Admit It - You Really Hate Modern Art

"Admit It - You Really Hate Modern Art" is an excellent essay by someone who writes under the pen name of Spengler. Here is some quotations:

"The most striking difference between the two founding fathers of modernism is this: the price of Kandinsky's smallest work probably exceeds the aggregate royalties paid for the performances of Schoenberg's music."

"Why is it that the audience for modern art is quite happy to take in the ideological message of modernism while strolling through an art gallery, but loath to hear the same message in the concert hall?"

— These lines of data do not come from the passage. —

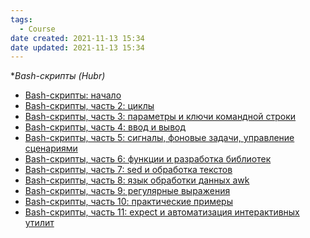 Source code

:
```yaml
---
tags:
  - Course
date created: 2021-11-13 15:34
date updated: 2021-11-13 15:34
---
```


*_Bash-скрипты (_Hubr)__

- [Bash-скрипты: начало](https://habrahabr.ru/company/ruvds/blog/325522/)
- [Bash-скрипты, часть 2: циклы](https://habrahabr.ru/company/ruvds/blog/325928/)
- [Bash-скрипты, часть 3: параметры и ключи командной строки](https://habrahabr.ru/company/ruvds/blog/326328/) 
- [Bash-скрипты, часть 4: ввод и вывод](https://habrahabr.ru/company/ruvds/blog/326594/) 
- [Bash-скрипты, часть 5: сигналы, фоновые задачи, управление сценариями](https://habrahabr.ru/company/ruvds/blog/326826/)
- [Bash-скрипты, часть 6: функции и разработка библиотек](https://habrahabr.ru/company/ruvds/blog/327248/)
- [Bash-скрипты, часть 7: sed и обработка текстов](https://habrahabr.ru/company/ruvds/blog/327530/)
- [Bash-скрипты, часть 8: язык обработки данных awk](https://habrahabr.ru/company/ruvds/blog/327754/)
- [Bash-скрипты, часть 9: регулярные выражения](https://habrahabr.ru/company/ruvds/blog/327896/)
- [Bash-скрипты, часть 10: практические примеры](https://habrahabr.ru/company/ruvds/blog/328346/)
- [Bash-скрипты, часть 11: expect и автоматизация интерактивных утилит](https://habrahabr.ru/company/ruvds/blog/328436/)
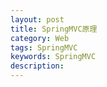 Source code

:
 ```yaml
---
layout: post
title: SpringMVC原理
category: Web
tags: SpringMVC
keywords: SpringMVC
description: 
---
```

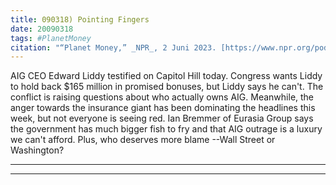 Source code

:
 ```yaml
---
title: 090318) Pointing Fingers
date: 20090318
tags: #PlanetMoney
citation: "“Planet Money,” _NPR_, 2 Juni 2023. [https://www.npr.org/podcasts/510289/planet-money](https://www.npr.org/podcasts/510289/planet-money) (diakses 4 Juni 2023)."
---
```


AIG CEO Edward Liddy testified on Capitol Hill today. Congress wants Liddy to hold back $165 million in promised bonuses, but Liddy says he can't. The conflict is raising questions about who actually owns AIG. Meanwhile, the anger towards the insurance giant has been dominating the headlines this week, but not everyone is seeing red. Ian Bremmer of Eurasia Group says the government has much bigger fish to fry and that AIG outrage is a luxury we can't afford. Plus, who deserves more blame --Wall Street or Washington?

----



----

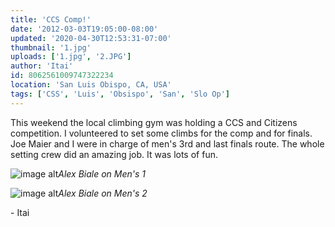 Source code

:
 ```yaml
---
title: 'CCS Comp!'
date: '2012-03-03T19:05:00-08:00'
updated: '2020-04-30T12:53:31-07:00'
thumbnail: '1.jpg'
uploads: ['1.jpg', '2.JPG']
author: 'Itai'
id: 8062561009747322234
location: 'San Luis Obispo, CA, USA'
tags: ['CSS', 'Luis', 'Obsispo', 'San', 'Slo Op']
---
```


This weekend the local climbing gym was holding a CCS and Citizens competition. I volunteered to set some climbs for the comp and for finals. Joe Maier and I were in charge of men's 3rd and last finals route. The whole setting crew did an amazing job. It was lots of fun.

![image alt](uploads/1.jpg)*Alex Biale on Men's 1*

![image alt](uploads/2.JPG)*Alex Biale on Men's 2*

\- Itai
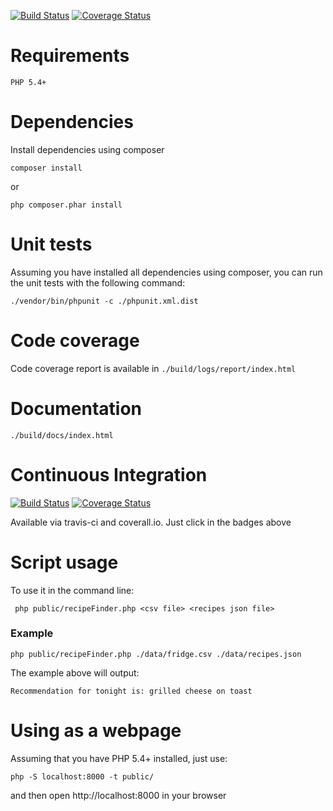 [![Build Status](https://travis-ci.org/rosantoz/news-recipe.png)](https://travis-ci.org/rosantoz/news-recipe) [![Coverage Status](https://coveralls.io/repos/rosantoz/news-recipe/badge.png?branch=master)](https://coveralls.io/r/rosantoz/news-recipe?branch=master)

# Requirements
```PHP 5.4+```

# Dependencies
Install dependencies using composer

```composer install```

or

```php composer.phar install```

# Unit tests

Assuming you have installed all dependencies using composer, you can run the unit tests with the following command:

```./vendor/bin/phpunit -c ./phpunit.xml.dist```

# Code coverage

Code coverage report is available in ```./build/logs/report/index.html```

# Documentation

```./build/docs/index.html```

# Continuous Integration

[![Build Status](https://travis-ci.org/rosantoz/news-recipe.png)](https://travis-ci.org/rosantoz/news-recipe) [![Coverage Status](https://coveralls.io/repos/rosantoz/news-recipe/badge.png?branch=master)](https://coveralls.io/r/rosantoz/news-recipe?branch=master)

Available via travis-ci and coverall.io. Just click in the badges above

# Script usage

To use it in the command line:

``` php public/recipeFinder.php <csv file> <recipes json file>```

### Example

```php public/recipeFinder.php ./data/fridge.csv ./data/recipes.json```

The example above will output:

```Recommendation for tonight is: grilled cheese on toast```

# Using as a webpage

Assuming that you have PHP 5.4+ installed, just use:

```php -S localhost:8000 -t public/```

and then open http://localhost:8000 in your browser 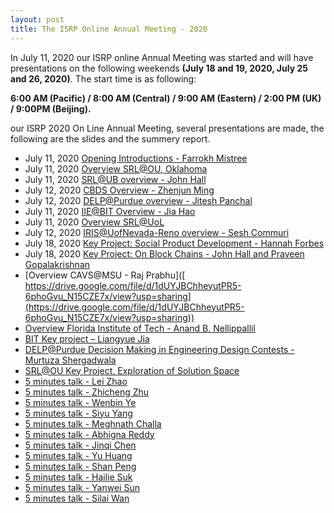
 ```yaml
---
layout: post
title: The ISRP Online Annual Meeting - 2020
---
```


In July 11, 2020 our ISRP online Annual Meeting was started and will have presentations on the following weekends **(July 18 and 19, 2020, July 25 and 26, 2020)**. The start time is as following:

**6:00 AM (Pacific) / 8:00 AM (Central) / 9:00 AM (Eastern) / 2:00 PM (UK) / 9:00PM (Beijing).**

our ISRP 2020 On Line Annual Meeting, several presentations are made, the following are the slides and the summery report.

- July 11, 2020 [Opening Introductions - Farrokh Mistree](https://drive.google.com/file/d/1rWe_NWjkcne4Mg_cLRdCgXJQV_DW7mI0/view?usp=sharing)
- July 11, 2020 [Overview SRL@OU, Oklahoma](https://drive.google.com/file/d/1GOnBid_e5tvkb0gOpFSCqD1h3TJ21XDA/view?usp=sharing)
- July 11, 2020 [SRL@UB overview - John Hall](https://drive.google.com/drive/folders/1o-J48K7nEDmF5pm1fRhWmaSi9nM0IWKe?usp=sharing)
- July 12, 2020 [CBDS Overview - Zhenjun Ming](https://drive.google.com/file/d/1-q6Vs7seDuQKgIEVE903C9k0RKAmPcXD/view?usp=sharing)
- July 12, 2020 [DELP@Purdue overview - Jitesh Panchal](https://drive.google.com/file/d/1PF99ajmenoEGtc3zgdSRmydlNMpZlpFX/view?usp=sharing)
- July 11, 2020 [IIE@BIT Overview - Jia Hao](https://drive.google.com/file/d/1eK2BlO0OSSuSuM1IE31Hdb7eMDrOuK_O/view?usp=sharing)
- July 11, 2020 [Overview SRL@UoL](https://drive.google.com/file/d/1WXdPr32wwq--6ZLYk4tVqZ68AiDvfsKL/view?usp=sharing)
- July 12, 2020 [IRIS@UofNevada-Reno overview -  Sesh Commuri](https://drive.google.com/file/d/1m2qCgtVuvXPZINvp6tBuJlbIkt-pncAt/view?usp=sharing)
- July 18, 2020 [Key Project:  Social Product Development - Hannah Forbes](https://drive.google.com/file/d/1c10K42KCktrN1OuYGYbPnakx4uDQeYIA/view?usp=sharing)
- July 18, 2020 [Key Project:  On Block Chains - John Hall and Praveen Gopalakrishnan](https://drive.google.com/file/d/1lzwmp8NkY19Jl0AJBhTFLt8vK-kqh302/view?usp=sharing)
- [Overview CAVS@MSU - Raj Prabhu]([ https://drive.google.com/file/d/1dUYJBChheyutPR5-6phoGvu_N15CZE7x/view?usp=sharing](https://drive.google.com/file/d/1dUYJBChheyutPR5-6phoGvu_N15CZE7x/view?usp=sharing))
- [Overview Florida Institute of Tech - Anand B. Nellippallil](https://drive.google.com/file/d/11qN-Ebld08nRXne13JoTdgH1oFZLhy73/view?usp=sharing)
- [BIT Key project – Liangyue Jia](https://drive.google.com/file/d/1cHSWyW-zDpyjZvbHh9og6DJ6JDN45_1n/view?usp=sharing)
- [DELP@Purdue Decision Making in Engineering Design Contests - Murtuza Shergadwala](https://drive.google.com/file/d/1ZRWYlvlDX4GN5twcM34AZfIANLr2Unfi/view?usp=sharing)
- [SRL@OU Key Project. Exploration of Solution Space](https://drive.google.com/file/d/1jbzv3cIUGgTM_eGl2XK8g_ZYgLs-YFaH/view?usp=sharing)
- [5 minutes talk - Lei Zhao](https://drive.google.com/file/d/18aFHjjD5TufQEvQj3G-BVdezmyAci-4M/view?usp=sharing)
- [5 minutes talk - Zhicheng Zhu](https://drive.google.com/file/d/1xd8A9jYJVwhO-vn45EBOjaQbKworiLLK/view?usp=sharing)
- [5 minutes talk - Wenbin Ye](https://drive.google.com/file/d/1mDnAoXl8UQlewphlb1D6QUp9bkFLhJbP/view?usp=sharing)
- [5 minutes talk - Siyu Yang](https://drive.google.com/file/d/1ZiuGiqtcHIWstjW2bNwYgpJg59u4bByb/view?usp=sharing)
- [5 minutes talk - Meghnath Challa](https://drive.google.com/file/d/1GL9Qhqf2Zn3gugq61cRE6z4Y9BpfyxqL/view?usp=sharing)
- [5 minutes talk - Abhigna Reddy](https://drive.google.com/file/d/1ZtI0pyP7X8YciNU913NlcR3wmGw0CAkl/view?usp=sharing)
- [5 minutes talk - Jinqi Chen](https://drive.google.com/file/d/12E2V17yBlIFnzVNAUOLAtBmQrYu0eajq/view?usp=sharing)
- [5 minutes talk - Yu Huang](https://drive.google.com/file/d/1-uh-G5-ky49qzddn0YlbdwEk3WXLPoBg/view?usp=sharing)
- [5 minutes talk - Shan Peng](https://drive.google.com/file/d/1TDUbGzvzjNm-DbzDtkla5IDvflfpeIJG/view?usp=sharing)
- [5 minutes talk - Hailie Suk](https://drive.google.com/file/d/12xgpmITOUwG5xIfce8CvRVrj8aoaDodg/view?usp=sharing)
- [5 minutes talk - Yanwei Sun](https://drive.google.com/file/d/10nwXzhHh9xLRQw8t_Ff49MkvjXjUUpgz/view?usp=sharing)
- [5 minutes talk - Silai Wan](https://drive.google.com/file/d/1b6s8P9sKIr2oziqHO3KNT3FDJwHgEyVn/view?usp=sharing)



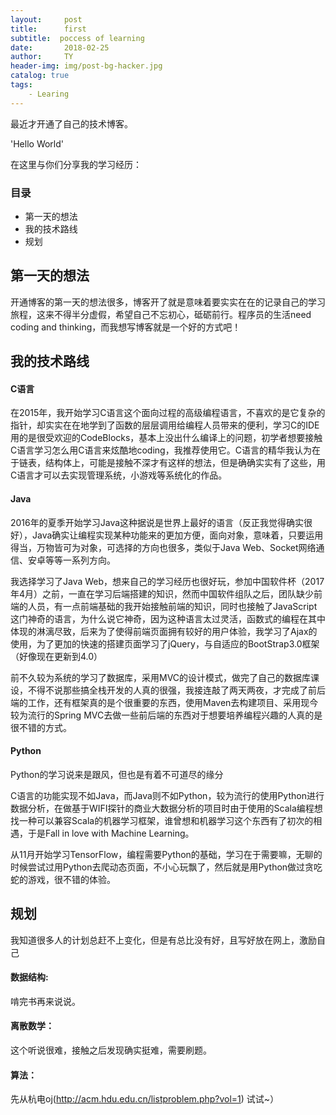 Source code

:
 ```yaml
---
layout:     post
title:      first
subtitle:  poccess of learning
date:       2018-02-25
author:     TY
header-img: img/post-bg-hacker.jpg
catalog: true
tags:
    - Learing
---
```


最近才开通了自己的技术博客。

'Hello World'

在这里与你们分享我的学习经历：

### 目录

- 第一天的想法
- 我的技术路线
- 规划

## 第一天的想法

开通博客的第一天的想法很多，博客开了就是意味着要实实在在的记录自己的学习旅程，这来不得半分虚假，希望自己不忘初心，砥砺前行。程序员的生活need coding
and thinking，而我想写博客就是一个好的方式吧！

## 我的技术路线

#### C语言

在2015年，我开始学习C语言这个面向过程的高级编程语言，不喜欢的是它复杂的指针，却实实在在地学到了函数的层层调用给编程人员带来的便利，学习C的IDE用的是很受欢迎的CodeBlocks，基本上没出什么编译上的问题，初学者想要接触C语言学习怎么用C语言来炫酷地coding，我推荐使用它。C语言的精华我认为在于链表，结构体上，可能是接触不深才有这样的想法，但是确确实实有了这些，用C语言才可以去实现管理系统，小游戏等系统化的作品。

#### Java

2016年的夏季开始学习Java这种据说是世界上最好的语言（反正我觉得确实很好），Java确实让编程实现某种功能来的更加方便，面向对象，意味着，只要运用得当，万物皆可为对象，可选择的方向也很多，类似于Java Web、Socket网络通信、安卓等等一系列方向。

我选择学习了Java Web，想来自己的学习经历也很好玩，参加中国软件杯（2017年4月）之前，一直在学习后端搭建的知识，然而中国软件组队之后，团队缺少前端的人员，有一点前端基础的我开始接触前端的知识，同时也接触了JavaScript这门神奇的语言，为什么说它神奇，因为这种语言太过灵活，函数式的编程在其中体现的淋漓尽致，后来为了使得前端页面拥有较好的用户体验，我学习了Ajax的使用，为了更加的快速的搭建页面学习了jQuery，与自适应的BootStrap3.0框架（好像现在更新到4.0）

前不久较为系统的学习了数据库，采用MVC的设计模式，做完了自己的数据库课设，不得不说那些搞全栈开发的人真的很强，我接连敲了两天两夜，才完成了前后端的工作，还有框架真的是个很重要的东西，使用Maven去构建项目、采用现今较为流行的Spring MVC去做一些前后端的东西对于想要培养编程兴趣的人真的是很不错的方式。

#### Python

Python的学习说来是跟风，但也是有着不可道尽的缘分

C语言的功能实现不如Java，而Java则不如Python，较为流行的使用Python进行数据分析，在做基于WIFI探针的商业大数据分析的项目时由于使用的Scala编程想找一种可以兼容Scala的机器学习框架，谁曾想和机器学习这个东西有了初次的相遇，于是Fall in love with Machine Learning。

从11月开始学习TensorFlow，编程需要Python的基础，学习在于需要嘛，无聊的时候尝试过用Python去爬动态页面，不小心玩飘了，然后就是用Python做过贪吃蛇的游戏，很不错的体验。


## 规划

我知道很多人的计划总赶不上变化，但是有总比没有好，且写好放在网上，激励自己

#### 数据结构:

啃完书再来说说。

#### 离散数学：

这个听说很难，接触之后发现确实挺难，需要刷题。

#### 算法：

先从杭电oj(http://acm.hdu.edu.cn/listproblem.php?vol=1) 试试~）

"When you view an abstract expressionist canvas, time is in your control. You may spend as much or as little time as you like, click your tongue, attempt to say something sensible and, if you are sufficiently pretentious, quote something from the Wikipedia write-up on the artist that you consulted before arriving at the gallery. When you listen to atonal music, for example Schoenberg, you are stuck in your seat for a quarter of an hour that feels like many hours in a dentist's chair. You cannot escape."

For the entire essay, see
http://www.atimes.com/atimes/Front_Page/IA30Aa03.html

2 Comments:

Blogger John Savage said...

Charles, that was a great piece. I'm glad you enjoyed it too.

I used to think that if I just tried hard enough, I'd learn to appreciate modern art. I don't know what made me think I had to; since I've become a traditionalist, I've thought it was OK to appreciate the classics of bygone times, while believing that little of worth was produced in the 20th century. If we live in an age of little beauty, that's all the more reason we need beauty in our lives, not the ugliness that modern artists would like to give us instead.

7:00 PM  
Blogger Katie said...

That was a magnificent clever article one of the best I've ever read.

I understand contemporary/Modern art fully,I understand all the idotic socio-political concepts that were ushered and beaten into the piece but yet it still somehow retains it's vapidness and dishonesty no matter how much headwork and meaning they attempt to attach to it.